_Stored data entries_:
***
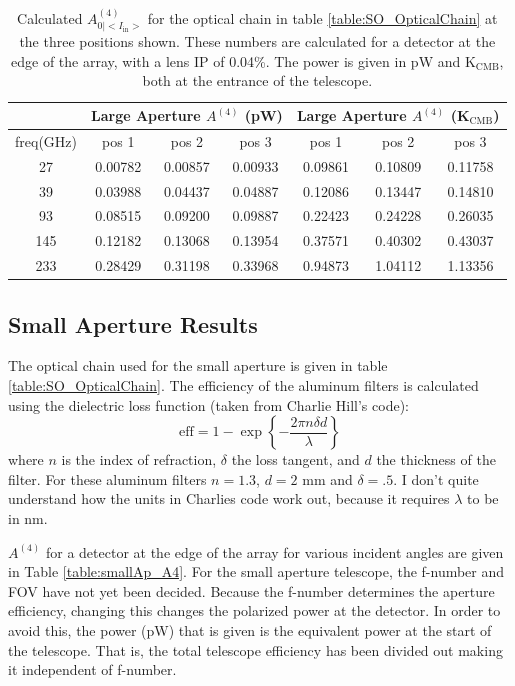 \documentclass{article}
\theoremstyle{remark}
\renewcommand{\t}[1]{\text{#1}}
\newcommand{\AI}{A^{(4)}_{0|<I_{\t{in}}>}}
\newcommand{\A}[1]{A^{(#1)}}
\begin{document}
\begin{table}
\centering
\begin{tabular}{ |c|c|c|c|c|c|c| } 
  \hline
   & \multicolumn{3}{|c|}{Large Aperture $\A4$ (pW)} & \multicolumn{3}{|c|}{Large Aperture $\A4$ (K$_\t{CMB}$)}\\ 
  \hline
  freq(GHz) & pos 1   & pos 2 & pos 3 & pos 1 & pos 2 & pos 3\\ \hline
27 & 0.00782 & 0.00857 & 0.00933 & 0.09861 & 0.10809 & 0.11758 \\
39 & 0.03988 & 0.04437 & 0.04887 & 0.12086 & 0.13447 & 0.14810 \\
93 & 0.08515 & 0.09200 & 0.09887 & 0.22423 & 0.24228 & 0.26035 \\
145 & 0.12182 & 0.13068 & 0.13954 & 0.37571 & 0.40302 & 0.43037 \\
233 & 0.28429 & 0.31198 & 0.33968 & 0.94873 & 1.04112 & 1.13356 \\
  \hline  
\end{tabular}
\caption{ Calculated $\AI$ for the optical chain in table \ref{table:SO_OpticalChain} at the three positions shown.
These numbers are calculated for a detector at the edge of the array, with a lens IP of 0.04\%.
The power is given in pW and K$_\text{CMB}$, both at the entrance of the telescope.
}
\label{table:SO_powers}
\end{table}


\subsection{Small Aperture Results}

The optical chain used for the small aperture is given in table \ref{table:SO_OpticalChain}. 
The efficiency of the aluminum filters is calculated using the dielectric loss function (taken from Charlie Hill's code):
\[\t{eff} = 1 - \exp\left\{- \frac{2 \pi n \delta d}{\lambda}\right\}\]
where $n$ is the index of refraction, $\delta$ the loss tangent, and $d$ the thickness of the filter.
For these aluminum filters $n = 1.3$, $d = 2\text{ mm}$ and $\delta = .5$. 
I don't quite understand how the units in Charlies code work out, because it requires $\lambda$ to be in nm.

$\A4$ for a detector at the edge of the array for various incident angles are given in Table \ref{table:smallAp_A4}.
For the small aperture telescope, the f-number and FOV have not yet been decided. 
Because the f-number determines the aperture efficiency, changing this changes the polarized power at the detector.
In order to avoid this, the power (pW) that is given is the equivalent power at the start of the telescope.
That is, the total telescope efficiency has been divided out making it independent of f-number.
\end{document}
***
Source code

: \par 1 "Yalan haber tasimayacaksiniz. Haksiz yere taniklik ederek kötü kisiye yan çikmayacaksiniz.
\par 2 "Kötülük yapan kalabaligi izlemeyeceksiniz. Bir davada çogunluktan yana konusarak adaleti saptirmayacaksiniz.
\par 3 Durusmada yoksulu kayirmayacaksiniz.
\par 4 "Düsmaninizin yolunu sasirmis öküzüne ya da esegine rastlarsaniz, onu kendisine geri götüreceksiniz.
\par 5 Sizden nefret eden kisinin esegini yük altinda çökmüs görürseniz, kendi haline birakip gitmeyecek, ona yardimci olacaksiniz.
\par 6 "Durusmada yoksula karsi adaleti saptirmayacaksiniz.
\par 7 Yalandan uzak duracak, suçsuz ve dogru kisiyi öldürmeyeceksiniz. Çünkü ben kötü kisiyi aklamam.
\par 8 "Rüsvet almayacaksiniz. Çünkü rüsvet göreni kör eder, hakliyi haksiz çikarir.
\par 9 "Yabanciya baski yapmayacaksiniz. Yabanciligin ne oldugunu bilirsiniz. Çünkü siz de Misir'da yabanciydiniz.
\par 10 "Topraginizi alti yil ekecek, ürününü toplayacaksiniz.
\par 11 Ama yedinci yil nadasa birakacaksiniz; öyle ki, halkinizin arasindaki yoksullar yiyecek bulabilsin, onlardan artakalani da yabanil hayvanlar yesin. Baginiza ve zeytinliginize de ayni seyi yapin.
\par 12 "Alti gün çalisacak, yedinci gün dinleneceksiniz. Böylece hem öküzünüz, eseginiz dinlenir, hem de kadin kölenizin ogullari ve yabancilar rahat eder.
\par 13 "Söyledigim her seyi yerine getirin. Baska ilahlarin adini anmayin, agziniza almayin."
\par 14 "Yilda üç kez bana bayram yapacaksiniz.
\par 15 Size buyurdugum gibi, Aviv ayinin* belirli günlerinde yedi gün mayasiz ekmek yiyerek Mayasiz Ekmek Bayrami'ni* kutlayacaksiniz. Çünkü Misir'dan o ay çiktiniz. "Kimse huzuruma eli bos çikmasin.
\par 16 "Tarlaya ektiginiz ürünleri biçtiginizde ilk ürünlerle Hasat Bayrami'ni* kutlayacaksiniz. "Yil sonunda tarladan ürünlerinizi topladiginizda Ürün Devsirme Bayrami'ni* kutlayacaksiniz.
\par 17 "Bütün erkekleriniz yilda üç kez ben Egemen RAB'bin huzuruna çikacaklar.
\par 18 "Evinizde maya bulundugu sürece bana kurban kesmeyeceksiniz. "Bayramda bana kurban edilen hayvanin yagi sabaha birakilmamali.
***
_What is being asked_:
What are the lines above, starting at the one with "RAB'bin huzuruna çikacaklar." and ending at the one with "yagi sabaha birakilmamali."? Give them again exactly, and only them.

_Response to this exercise_:
\par 17 "Bütün erkekleriniz yilda üç kez ben Egemen RAB'bin huzuruna çikacaklar.
\par 18 "Evinizde maya bulundugu sürece bana kurban kesmeyeceksiniz. "Bayramda bana kurban edilen hayvanin yagi sabaha birakilmamali.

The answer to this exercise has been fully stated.